Untuk pariwisata Indonesia khususnya daerah Bali banyak yang mengkhawatirkan akan terjadi pengikisan kebudayaan akibat kebudayaan asing yang menyerbu masuk yang menyebabkan terjadinya pendangkalan terhadap kualitas kebudayaan Bali serta hilangnya bentuk-bentuk sosial yang telah terbukti mampu menopang integritas masyarakat Bali. Dalton (1990, dalam Picard, 1990: 26) mengatakan: “Karena gejala komersialisasi, sebagai salah satu dampak pariwisata, telah menyusupi semua aspek kehidupan orang Bali, maka jelaslah sekarang bahwa jalinan sosial dan keagamaan Bali yang begitu kompleks, ketat dan rapi, akhirnya tercerai berai di bawah pengaruh pariwisata”.
Namun tidak semua pengamat pesimis terhadap keberlanjutan kebudayaan Bali. Bahkan cukup banyak ahli sosiologi dan antropologi yang melihat sebaliknya. McKean (1978: 94) menyatakan bahwa perubahan sosial ekonomi sedang terjadi di Bali terjadi secara bergandengan tangan dengan usaha konservasi kebudayaan tradisional. Pariwisata pada kenyataanya telah memperkuat proses konservasi, reformasi, dan penciptaan kembali berbagai tradisi. McKean menilai bahwa pariwisata secara selektif telah memperkuat tradisi lokal, melalui suatu proses yang disebut cultural involution (involusi kebudayaan). Stephen Langsing (1974) secara tegas mengatakan bahwa lembaga tradisional Bali mempunyai vitalitas dan kemampuan yang tinggi untuk beradaptasi terhadap kondisi-kondisi baru. Dikatakannya bahwa dampak pariwisata di Bali adalah bersifat aditif, dan bukan substitutif. Artinya, dampak tersebut tidak menyebabkan transformasi secara struktural, melainkan terintegrasi dengan kehidupan tradisional masyarakat.

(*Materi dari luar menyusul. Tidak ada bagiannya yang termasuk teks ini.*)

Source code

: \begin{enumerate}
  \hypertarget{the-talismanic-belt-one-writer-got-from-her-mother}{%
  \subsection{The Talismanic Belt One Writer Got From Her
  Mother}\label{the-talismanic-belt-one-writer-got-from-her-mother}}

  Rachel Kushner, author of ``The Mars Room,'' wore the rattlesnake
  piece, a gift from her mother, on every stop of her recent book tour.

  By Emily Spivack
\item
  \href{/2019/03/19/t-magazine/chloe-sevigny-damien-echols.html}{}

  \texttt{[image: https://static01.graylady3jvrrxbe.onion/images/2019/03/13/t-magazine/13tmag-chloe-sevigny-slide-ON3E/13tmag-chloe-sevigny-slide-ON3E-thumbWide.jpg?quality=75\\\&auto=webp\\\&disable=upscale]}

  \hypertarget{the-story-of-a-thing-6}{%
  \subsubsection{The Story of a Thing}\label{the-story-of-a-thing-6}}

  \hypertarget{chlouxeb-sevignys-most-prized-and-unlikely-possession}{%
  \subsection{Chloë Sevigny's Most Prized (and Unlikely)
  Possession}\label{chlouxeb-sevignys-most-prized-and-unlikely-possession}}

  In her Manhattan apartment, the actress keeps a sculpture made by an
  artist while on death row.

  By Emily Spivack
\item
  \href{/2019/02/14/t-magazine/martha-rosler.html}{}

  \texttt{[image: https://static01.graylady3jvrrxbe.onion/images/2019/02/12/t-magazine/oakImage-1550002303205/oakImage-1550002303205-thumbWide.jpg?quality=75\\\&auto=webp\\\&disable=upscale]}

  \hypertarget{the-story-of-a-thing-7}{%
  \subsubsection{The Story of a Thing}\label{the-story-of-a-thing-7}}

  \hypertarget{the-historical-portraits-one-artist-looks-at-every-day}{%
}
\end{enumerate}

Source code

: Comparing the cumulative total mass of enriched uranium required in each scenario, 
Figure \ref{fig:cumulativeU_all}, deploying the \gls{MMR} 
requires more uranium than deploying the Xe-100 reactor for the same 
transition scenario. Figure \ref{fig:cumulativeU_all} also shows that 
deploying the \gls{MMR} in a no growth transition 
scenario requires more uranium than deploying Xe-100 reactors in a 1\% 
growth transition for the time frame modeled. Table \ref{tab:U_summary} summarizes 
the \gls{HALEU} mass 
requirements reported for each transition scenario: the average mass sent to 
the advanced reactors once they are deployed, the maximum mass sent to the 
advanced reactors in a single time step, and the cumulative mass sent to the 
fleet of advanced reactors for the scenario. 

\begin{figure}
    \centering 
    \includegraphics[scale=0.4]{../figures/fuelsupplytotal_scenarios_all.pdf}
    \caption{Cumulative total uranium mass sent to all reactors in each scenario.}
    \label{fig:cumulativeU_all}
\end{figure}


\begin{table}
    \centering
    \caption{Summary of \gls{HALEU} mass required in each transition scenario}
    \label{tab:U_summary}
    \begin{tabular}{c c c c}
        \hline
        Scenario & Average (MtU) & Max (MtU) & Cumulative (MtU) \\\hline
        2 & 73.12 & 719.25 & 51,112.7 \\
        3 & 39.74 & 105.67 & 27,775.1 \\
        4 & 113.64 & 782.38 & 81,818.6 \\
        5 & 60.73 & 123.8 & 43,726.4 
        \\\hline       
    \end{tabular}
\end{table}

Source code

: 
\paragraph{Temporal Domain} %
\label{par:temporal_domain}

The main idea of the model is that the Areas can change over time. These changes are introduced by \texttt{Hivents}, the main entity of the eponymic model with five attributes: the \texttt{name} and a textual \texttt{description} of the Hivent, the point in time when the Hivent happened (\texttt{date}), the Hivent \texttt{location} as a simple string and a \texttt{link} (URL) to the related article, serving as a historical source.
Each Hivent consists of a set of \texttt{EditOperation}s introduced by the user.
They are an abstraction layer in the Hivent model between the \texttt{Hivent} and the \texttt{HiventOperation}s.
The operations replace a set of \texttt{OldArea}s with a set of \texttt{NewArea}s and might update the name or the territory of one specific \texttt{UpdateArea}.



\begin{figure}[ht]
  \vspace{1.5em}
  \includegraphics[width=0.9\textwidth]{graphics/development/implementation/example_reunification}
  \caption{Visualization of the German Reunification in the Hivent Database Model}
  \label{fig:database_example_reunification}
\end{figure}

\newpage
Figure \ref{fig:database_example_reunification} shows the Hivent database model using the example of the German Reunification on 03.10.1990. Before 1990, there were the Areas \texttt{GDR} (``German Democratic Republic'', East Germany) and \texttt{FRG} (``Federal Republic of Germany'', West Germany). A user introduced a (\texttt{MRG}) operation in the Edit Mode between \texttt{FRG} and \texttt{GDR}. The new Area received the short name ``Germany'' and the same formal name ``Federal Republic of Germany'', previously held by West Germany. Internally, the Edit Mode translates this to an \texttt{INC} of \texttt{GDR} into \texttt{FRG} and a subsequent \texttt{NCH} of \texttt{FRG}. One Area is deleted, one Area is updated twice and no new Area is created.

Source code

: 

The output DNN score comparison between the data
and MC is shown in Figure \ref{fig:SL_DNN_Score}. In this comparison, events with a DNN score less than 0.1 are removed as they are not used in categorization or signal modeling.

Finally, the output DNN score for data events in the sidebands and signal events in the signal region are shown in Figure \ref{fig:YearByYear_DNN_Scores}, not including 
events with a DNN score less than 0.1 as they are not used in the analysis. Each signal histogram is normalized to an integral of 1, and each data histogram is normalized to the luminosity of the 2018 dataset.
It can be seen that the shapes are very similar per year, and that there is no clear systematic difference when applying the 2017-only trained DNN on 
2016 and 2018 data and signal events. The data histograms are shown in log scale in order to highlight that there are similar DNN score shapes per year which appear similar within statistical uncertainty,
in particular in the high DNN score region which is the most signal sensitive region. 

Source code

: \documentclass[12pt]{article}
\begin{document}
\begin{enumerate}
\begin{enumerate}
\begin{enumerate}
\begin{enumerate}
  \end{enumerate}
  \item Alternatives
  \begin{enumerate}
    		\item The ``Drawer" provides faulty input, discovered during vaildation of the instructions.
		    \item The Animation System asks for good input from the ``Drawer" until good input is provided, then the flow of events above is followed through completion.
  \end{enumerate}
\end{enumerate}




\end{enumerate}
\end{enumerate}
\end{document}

Bagus, di sela-sela kekhawatirannya terhadap berbagai dampak negatif, juga mengakui adanya kenyataan bahwa pariwisata telah memberikan kesadaran tentang nilai seni-budaya yang mendorong orang Bali untuk melestarikan kebudayaan, dan bahkan pariwisata telah “mendorong kreativitas dalam berbagai bidang” (1989: 17).
Dengan temuan-temuan lapangan seperti ini maka tidak berlebihan kalau dikatakan bahwa kebudayaan Bali sampai saat ini masih sangat kuat melekat pada identitas orang Bali, dan kekhawatiran bahwa simpul-simpul budaya telah tercerai-berai tidaklah benar. Bahkan pada beberapa sisi, dapat dikatakan bahwa kebudayaan Bali mengalami take-off menuju masa pencerahan (enlightenment). Data lapangan seperti ini telah banyak mengubah pandangan orang yang semula bersikap pesimistis terhadap kelestarian kebudayaan Bali.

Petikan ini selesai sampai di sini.